Five-hundred feet in the air and open to the public throughout construction, this work included several unique challenges to ultimately meet modern seismic demands, energy codes, and provide a 10% increase in usable public space.
176tons new structural glass
Rotating floor with a view
In its original condition, mechanical ducts, pipes, and equipment were housed underneath the rotating floor, blowing warm and cool air from the window sills to condition the space. Replacing the existing floor and soffit with glass meant removing all services equipment from the underfloor space to realise unobstructed views. The mechanical system was redesigned to condition the space from the ceiling rather than the floor. Remaining underfloor services, like the electrical power for the rotating floor and an air filtration system to minimise the need for manual cleaning, are carefully arranged to blend in seamlessly. Arup’s structural analysis of the complex historic structure enabled several alterations that were needed to support the weight of the glazing while maintaining the architectural vision.
Everything had to be very thoughtfully designed so that it can all fit in the small space that we have together. You can't design in silos. Everybody has to be involved because every move you make impacts somebody else or the aesthetics. In the end, we have a beautiful final product that is representative of lots of time and coordination by the design team. ”David Okada Senior Mechanical Engineer
A new curved stairway made of steel, wood, and glass extends the guest experience. More than a feature design element, the stair improves circulation and better connects the publicly accessible levels. The stair itself is a cantilevered ellipse with the supporting structure concealed by architectural finishes, making it appear to float above the skyline as a thin ribbon of steel. The connection of the stair to the surrounding structure was carefully considered to allow the floors of the building to move around it as the building sways in the wind. In executing the vision of the open stair, large sections of stabilizing floor were cut away. Arup enabled these new openings by collaborating with contractors to create a construction sequence that maintained stability throughout construction.
Reassessing building comfort
The extended glass surfaces on the walls and floors creates a uniquely challenging thermal environment. Using computational fluid dynamics calculations, Arup analysed several options for conditioning the space, including a radiant ceiling and radiant heat within the glass floor. The final solution for the 500ft level was to bring conditioned air to the space through the ceiling, varying air flow, location of supply, and temperature, depending on the inside and outside temperatures.
Looking ahead to the next 50 years of the Space Needle’s reign in Seattle, Arup’s structural team provided seismic upgrades to the top house — the five-story structure beginning at the 500ft level that houses the observation level and other publicly accessible areas of the tower — bringing the structure up to modern code, and elevating the building’s seismic resilience.
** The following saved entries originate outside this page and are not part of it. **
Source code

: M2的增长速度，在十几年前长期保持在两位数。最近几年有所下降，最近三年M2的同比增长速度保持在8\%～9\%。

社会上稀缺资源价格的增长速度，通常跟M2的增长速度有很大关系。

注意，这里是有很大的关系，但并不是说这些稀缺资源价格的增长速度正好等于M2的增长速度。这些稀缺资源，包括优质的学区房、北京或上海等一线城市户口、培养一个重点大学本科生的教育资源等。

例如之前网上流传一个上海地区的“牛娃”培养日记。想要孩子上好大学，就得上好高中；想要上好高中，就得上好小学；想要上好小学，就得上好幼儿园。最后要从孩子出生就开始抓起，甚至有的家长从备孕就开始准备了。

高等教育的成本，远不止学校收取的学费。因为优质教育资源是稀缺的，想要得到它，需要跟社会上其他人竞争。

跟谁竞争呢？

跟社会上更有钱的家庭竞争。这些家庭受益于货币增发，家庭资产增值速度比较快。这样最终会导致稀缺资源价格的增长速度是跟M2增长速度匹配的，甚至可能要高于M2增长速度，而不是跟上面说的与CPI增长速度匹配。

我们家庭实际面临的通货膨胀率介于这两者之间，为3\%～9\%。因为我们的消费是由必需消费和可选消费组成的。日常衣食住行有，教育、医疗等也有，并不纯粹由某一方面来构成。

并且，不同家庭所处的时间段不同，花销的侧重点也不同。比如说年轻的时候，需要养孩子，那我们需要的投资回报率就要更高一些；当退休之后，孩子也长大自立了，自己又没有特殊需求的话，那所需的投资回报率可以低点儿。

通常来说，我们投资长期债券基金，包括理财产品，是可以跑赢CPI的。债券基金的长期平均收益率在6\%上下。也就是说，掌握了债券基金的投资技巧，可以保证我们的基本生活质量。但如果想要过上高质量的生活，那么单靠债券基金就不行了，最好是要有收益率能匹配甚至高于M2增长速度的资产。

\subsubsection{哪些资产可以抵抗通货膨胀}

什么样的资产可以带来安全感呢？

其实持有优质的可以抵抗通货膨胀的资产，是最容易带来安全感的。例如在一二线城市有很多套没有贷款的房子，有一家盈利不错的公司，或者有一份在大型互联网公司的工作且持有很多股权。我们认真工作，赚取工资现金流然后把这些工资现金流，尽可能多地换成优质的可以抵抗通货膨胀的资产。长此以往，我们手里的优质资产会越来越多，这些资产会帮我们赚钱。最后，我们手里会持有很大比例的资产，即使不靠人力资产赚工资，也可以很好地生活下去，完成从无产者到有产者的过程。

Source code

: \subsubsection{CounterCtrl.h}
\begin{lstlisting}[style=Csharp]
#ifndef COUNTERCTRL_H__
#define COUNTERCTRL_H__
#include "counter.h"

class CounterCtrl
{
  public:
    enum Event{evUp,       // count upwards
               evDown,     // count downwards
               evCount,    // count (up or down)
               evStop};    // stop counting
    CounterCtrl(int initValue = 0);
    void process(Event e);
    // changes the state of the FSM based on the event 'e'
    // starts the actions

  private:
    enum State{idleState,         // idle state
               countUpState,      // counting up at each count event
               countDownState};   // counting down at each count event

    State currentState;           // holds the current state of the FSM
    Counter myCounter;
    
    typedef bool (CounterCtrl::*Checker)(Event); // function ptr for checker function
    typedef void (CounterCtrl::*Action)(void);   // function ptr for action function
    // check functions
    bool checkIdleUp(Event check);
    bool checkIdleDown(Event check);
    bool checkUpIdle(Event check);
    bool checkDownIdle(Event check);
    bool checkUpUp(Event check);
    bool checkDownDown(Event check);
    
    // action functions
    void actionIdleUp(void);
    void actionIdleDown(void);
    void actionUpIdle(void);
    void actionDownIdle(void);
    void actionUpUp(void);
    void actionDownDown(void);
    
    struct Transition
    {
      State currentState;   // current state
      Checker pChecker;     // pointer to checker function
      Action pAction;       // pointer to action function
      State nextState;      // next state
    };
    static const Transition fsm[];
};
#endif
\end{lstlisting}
Arup’s advanced analysis of the existing structure identified the critical components and connections to upgrade. The structural seismic upgrades included overall strengthening of lateral connections, replacing existing concrete shear walls with slimmer steel plate shear walls that allow for increased access between rooms, and adding bracing above public levels.
Retrofit in place at 500ft
One of the main challenges for the design and construction team was executing the renovation and structural retrofits 500ft in the air, all while keeping much of the observation deck open to the public.
Each of the 48 radial trusses that support the observation deck required retrofit to support the additional weight of the new glass barrier and to allow for the construction of new stairs connecting the observation level out to the observation deck. Arup designed these retrofits to be installed without shoring. This meant the construction team could install retrofits and then cut away existing parts of the truss to arrive at the new geometry.
Arup also assisted in engineering repairs to some damaged structure while it was accessible from the temporary scaffolding. While retrofitting the trusses, the construction team noticed that many of the existing tubes showed signs of corrosion. Arup conducted a full survey of all trusses, some of which had ruptured due to water intrusion, and worked closely with the architect and construction team to design a temporary support structure and a retrofit to improve drainage and longevity.
To facilitate building construction, the team had to consider deflections and loading due to sequence and construction loads. Working closely with the construction team, Arup analysed the movements of the structure during construction, an important element of the construction process due to the tight deflection limits for the new glazing.